* [Assignment]: There is one span to output from the data below: the lines starting at the line with "The basic programs" and ending at the line with "- [ ] The Curious". Output it exactly, ends included, nothing more.

Extracted data entries:
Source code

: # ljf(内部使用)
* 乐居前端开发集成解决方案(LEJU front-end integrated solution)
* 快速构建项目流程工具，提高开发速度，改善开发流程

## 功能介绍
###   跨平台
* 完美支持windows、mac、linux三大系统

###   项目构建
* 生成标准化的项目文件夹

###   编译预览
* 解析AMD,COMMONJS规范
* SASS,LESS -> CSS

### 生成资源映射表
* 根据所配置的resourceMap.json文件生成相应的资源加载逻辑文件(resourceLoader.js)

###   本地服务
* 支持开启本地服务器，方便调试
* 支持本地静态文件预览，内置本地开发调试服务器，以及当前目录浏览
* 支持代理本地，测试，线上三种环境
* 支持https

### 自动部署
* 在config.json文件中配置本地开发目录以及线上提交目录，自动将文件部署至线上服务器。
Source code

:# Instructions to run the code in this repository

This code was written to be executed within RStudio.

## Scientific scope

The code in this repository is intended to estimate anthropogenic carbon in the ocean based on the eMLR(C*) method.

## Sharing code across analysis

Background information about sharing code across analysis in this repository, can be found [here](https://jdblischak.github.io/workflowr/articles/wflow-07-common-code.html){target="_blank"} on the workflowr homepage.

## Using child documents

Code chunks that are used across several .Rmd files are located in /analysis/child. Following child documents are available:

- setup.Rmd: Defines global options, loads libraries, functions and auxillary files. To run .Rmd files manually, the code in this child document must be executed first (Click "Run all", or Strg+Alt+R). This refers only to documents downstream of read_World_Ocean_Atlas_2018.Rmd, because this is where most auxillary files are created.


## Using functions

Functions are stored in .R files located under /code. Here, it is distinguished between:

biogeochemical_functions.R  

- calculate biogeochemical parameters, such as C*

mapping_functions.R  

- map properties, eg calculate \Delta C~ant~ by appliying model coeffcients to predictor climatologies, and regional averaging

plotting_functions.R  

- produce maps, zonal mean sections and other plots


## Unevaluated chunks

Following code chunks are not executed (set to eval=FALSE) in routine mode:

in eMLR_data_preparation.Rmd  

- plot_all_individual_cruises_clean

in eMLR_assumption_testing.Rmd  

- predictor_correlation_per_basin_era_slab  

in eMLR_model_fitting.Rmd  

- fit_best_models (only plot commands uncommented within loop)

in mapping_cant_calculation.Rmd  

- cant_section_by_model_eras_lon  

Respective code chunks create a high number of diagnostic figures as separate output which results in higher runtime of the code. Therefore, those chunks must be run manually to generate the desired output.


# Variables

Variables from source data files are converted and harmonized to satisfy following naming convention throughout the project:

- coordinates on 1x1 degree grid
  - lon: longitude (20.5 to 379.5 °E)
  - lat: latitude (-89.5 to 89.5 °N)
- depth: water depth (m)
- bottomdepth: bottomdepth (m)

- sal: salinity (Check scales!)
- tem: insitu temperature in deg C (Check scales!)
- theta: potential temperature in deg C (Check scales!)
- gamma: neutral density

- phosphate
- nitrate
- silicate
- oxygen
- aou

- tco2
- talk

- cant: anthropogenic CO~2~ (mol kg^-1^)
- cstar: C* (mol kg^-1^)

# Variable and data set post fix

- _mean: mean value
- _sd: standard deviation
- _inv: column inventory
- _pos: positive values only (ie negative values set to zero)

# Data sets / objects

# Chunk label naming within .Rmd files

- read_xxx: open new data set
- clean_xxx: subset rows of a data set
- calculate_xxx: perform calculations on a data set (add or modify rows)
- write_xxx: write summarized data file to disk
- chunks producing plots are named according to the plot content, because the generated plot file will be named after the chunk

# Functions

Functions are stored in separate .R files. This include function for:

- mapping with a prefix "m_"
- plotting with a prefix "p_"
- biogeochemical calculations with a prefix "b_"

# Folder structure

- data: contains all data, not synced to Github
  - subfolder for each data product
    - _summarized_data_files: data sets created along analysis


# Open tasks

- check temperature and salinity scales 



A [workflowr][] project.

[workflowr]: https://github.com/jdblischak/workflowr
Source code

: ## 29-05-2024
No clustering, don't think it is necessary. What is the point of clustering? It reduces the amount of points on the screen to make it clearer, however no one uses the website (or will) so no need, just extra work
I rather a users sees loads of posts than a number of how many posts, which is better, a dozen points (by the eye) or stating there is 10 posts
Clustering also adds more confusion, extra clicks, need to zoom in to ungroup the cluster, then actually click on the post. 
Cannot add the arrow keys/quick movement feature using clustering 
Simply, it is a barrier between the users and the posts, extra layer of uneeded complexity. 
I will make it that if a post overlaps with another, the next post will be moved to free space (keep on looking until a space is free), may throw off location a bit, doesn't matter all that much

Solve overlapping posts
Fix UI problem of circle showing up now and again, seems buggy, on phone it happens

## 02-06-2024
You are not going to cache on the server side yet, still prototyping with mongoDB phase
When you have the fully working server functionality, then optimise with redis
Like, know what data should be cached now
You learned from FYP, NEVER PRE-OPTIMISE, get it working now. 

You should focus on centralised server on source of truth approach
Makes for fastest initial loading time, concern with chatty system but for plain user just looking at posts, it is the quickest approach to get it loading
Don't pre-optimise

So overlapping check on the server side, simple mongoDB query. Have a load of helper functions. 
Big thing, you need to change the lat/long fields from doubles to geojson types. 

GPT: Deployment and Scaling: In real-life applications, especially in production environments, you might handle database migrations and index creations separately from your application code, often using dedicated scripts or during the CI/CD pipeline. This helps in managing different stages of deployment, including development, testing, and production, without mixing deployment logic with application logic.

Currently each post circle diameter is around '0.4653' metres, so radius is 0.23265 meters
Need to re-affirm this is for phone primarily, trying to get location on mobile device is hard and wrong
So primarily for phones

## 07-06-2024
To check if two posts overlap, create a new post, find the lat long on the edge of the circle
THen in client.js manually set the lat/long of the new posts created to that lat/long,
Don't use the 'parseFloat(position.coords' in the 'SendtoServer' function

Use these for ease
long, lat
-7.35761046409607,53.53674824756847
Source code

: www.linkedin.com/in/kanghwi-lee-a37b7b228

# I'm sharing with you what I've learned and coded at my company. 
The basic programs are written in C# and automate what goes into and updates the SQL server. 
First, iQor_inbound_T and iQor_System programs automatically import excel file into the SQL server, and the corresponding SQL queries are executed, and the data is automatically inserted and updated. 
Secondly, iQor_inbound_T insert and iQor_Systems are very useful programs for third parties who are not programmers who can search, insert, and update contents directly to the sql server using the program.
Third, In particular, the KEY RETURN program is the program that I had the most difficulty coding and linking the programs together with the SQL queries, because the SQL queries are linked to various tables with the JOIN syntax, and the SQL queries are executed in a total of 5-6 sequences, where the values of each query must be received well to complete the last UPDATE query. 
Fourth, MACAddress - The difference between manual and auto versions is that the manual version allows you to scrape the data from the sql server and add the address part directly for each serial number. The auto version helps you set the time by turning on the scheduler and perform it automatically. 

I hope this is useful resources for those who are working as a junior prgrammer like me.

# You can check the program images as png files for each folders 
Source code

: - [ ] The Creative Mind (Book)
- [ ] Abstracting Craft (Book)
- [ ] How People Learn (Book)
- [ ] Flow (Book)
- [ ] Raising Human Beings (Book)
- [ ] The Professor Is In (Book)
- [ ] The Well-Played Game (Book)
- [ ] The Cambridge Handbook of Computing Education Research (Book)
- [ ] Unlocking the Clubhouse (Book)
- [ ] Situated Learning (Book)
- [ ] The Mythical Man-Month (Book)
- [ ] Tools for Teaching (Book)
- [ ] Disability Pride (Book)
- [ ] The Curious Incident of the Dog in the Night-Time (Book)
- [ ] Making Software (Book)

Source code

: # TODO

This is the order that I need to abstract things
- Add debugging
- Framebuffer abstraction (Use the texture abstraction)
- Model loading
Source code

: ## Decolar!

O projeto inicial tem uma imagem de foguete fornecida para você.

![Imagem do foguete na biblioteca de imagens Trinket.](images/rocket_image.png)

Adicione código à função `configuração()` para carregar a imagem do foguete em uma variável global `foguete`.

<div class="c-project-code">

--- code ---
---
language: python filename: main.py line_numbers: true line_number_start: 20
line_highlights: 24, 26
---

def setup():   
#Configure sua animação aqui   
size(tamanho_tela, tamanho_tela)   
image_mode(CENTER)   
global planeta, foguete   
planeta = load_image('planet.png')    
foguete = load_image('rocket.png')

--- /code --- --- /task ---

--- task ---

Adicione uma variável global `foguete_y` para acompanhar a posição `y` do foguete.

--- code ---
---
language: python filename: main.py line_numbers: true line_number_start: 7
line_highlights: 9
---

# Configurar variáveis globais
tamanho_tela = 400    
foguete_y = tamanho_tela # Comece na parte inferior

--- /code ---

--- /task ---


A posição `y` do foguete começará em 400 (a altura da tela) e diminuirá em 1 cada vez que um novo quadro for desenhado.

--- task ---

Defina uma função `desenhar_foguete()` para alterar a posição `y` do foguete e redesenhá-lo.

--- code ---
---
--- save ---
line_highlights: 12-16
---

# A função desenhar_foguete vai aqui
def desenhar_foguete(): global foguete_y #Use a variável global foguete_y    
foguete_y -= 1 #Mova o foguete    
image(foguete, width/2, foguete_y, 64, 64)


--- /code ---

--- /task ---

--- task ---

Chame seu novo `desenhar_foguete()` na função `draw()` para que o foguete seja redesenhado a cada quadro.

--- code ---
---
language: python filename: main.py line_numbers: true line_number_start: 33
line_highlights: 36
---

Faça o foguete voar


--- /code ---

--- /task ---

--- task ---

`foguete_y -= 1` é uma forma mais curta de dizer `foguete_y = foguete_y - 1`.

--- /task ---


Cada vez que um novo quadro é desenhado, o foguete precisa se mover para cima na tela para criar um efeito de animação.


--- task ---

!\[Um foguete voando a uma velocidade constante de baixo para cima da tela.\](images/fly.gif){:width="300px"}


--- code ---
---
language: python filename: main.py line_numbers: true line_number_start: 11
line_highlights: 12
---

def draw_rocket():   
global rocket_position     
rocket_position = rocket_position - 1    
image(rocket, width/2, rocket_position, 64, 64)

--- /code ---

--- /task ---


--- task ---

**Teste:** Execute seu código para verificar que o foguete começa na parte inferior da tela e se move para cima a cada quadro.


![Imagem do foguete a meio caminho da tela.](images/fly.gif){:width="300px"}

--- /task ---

* [Result of this task]:
The basic programs are written in C# and automate what goes into and updates the SQL server. 
First, iQor_inbound_T and iQor_System programs automatically import excel file into the SQL server, and the corresponding SQL queries are executed, and the data is automatically inserted and updated. 
Secondly, iQor_inbound_T insert and iQor_Systems are very useful programs for third parties who are not programmers who can search, insert, and update contents directly to the sql server using the program.
Third, In particular, the KEY RETURN program is the program that I had the most difficulty coding and linking the programs together with the SQL queries, because the SQL queries are linked to various tables with the JOIN syntax, and the SQL queries are executed in a total of 5-6 sequences, where the values of each query must be received well to complete the last UPDATE query. 
Fourth, MACAddress - The difference between manual and auto versions is that the manual version allows you to scrape the data from the sql server and add the address part directly for each serial number. The auto version helps you set the time by turning on the scheduler and perform it automatically. 

I hope this is useful resources for those who are working as a junior prgrammer like me.

# You can check the program images as png files for each folders 
Source code

: - [ ] The Creative Mind (Book)
- [ ] Abstracting Craft (Book)
- [ ] How People Learn (Book)
- [ ] Flow (Book)
- [ ] Raising Human Beings (Book)
- [ ] The Professor Is In (Book)
- [ ] The Well-Played Game (Book)
- [ ] The Cambridge Handbook of Computing Education Research (Book)
- [ ] Unlocking the Clubhouse (Book)
- [ ] Situated Learning (Book)
- [ ] The Mythical Man-Month (Book)
- [ ] Tools for Teaching (Book)
- [ ] Disability Pride (Book)
- [ ] The Curious Incident of the Dog in the Night-Time (Book)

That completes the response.